Murder on the Quai by Cara Black

Genre: mystery
Secondary genre: historical, political
Format read: hard copy
CW: violence
Rep: Little person
Series: Aimée Leduc, vol 16
Rating: planchet-4

Sometimes, there are happy accidents.

Like when you accidentally start with volume 16 in a series, thinking it’s volume 1, and it turns out to be a prequel.

I found book 9 in this series at a flea market a few months ago and earmarked the series for later. When I happened to see this book on display at my local library, I snapped it up. Somehow, I missed the bitty line at the top of the cover marking it as a prequel.

It’s the 1980s, and the Berlin wall has just come down. Amid the news, med student Aimée  Deluc is struggling with her finals, which are continually sabotaged by jealous classmates. Expecting help or at least commiseration from her father, she’s surprised to find him halfway out the door on his way to Berlin on a secret business trip he won’t tell her anything about.
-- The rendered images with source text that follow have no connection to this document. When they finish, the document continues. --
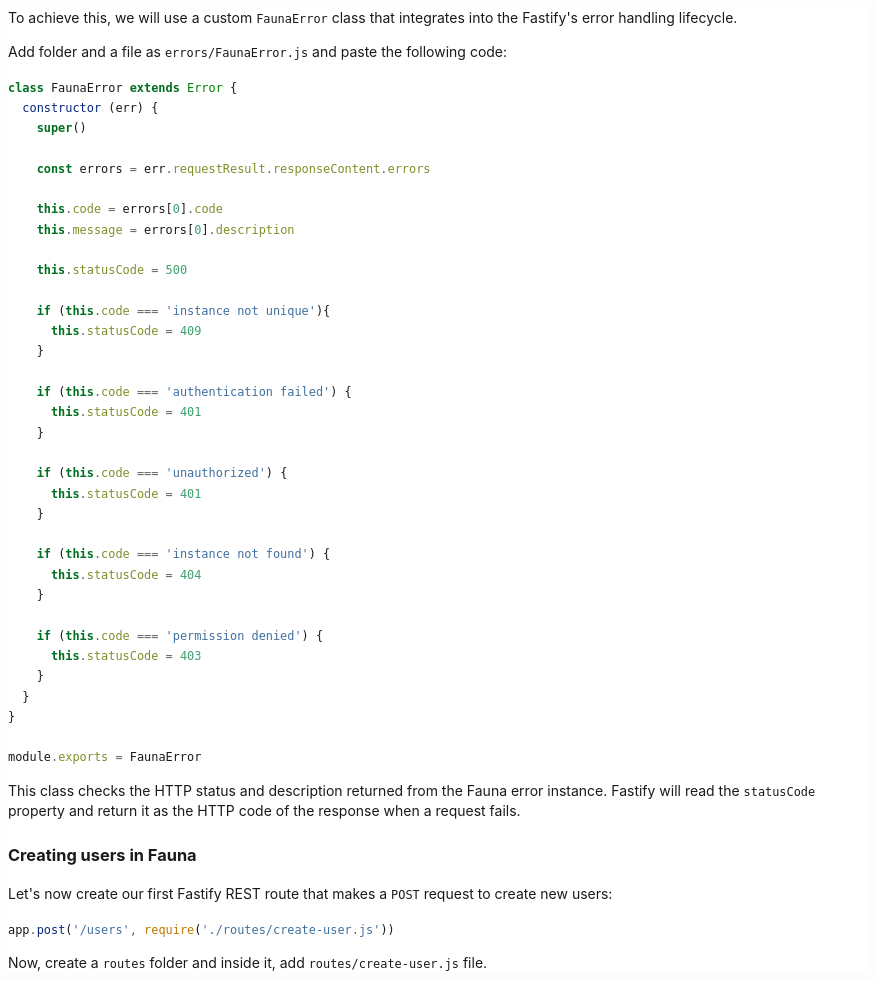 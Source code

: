 To achieve this, we will use a custom `FaunaError` class that integrates into the Fastify's error handling lifecycle.

Add folder and a file as `errors/FaunaError.js` and paste the following code:

```js
class FaunaError extends Error {
  constructor (err) {
    super()

    const errors = err.requestResult.responseContent.errors

    this.code = errors[0].code
    this.message = errors[0].description

    this.statusCode = 500

    if (this.code === 'instance not unique'){
      this.statusCode = 409
    }

    if (this.code === 'authentication failed') {
      this.statusCode = 401
    }

    if (this.code === 'unauthorized') {
      this.statusCode = 401
    }

    if (this.code === 'instance not found') {
      this.statusCode = 404
    }

    if (this.code === 'permission denied') {
      this.statusCode = 403
    }
  }
}

module.exports = FaunaError
```

This class checks the HTTP status and description returned from the Fauna error instance. Fastify will read the `statusCode` property and return it as the HTTP code of the response when a request fails.

### Creating users in Fauna
Let's now create our first Fastify REST route that makes a `POST` request to create new users:

```js
app.post('/users', require('./routes/create-user.js'))
```

Now, create a `routes` folder and inside it, add `routes/create-user.js` file.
At the same time, a distant cousin shows up on their doorstep, begging for Mr. Deluc’s help to solve her father’s murder. Aimée helps her PI father on his way, promising to meet up with him on a job when he returns, and volunteers to do a little digging for the mystery cousin, thinking it’s a simple matter of tracking down a woman he spoke to on the night he died.

But her simple open-and-shut research case turns up a second dead body killed the same way, and the links between the old men lead right back to a crate of Nazi gold and a series of murders in 1943. Then someone starts shooting at her and attempting to mow her down with a cab.

This book was a bit slow to start, in my opinion, but around halfway through things really pick up. I will warn you that there is a very sudden even on the last page that makes this something of a cliff-hanger ending, and I was not happy with the twist it added to the plot. I’m not sure if I want to go back and read the rest of the series now.

I do really like Aimée, however, and the little dog she and her grandfather adopt.

If you’ve read this series, what’s your opinion?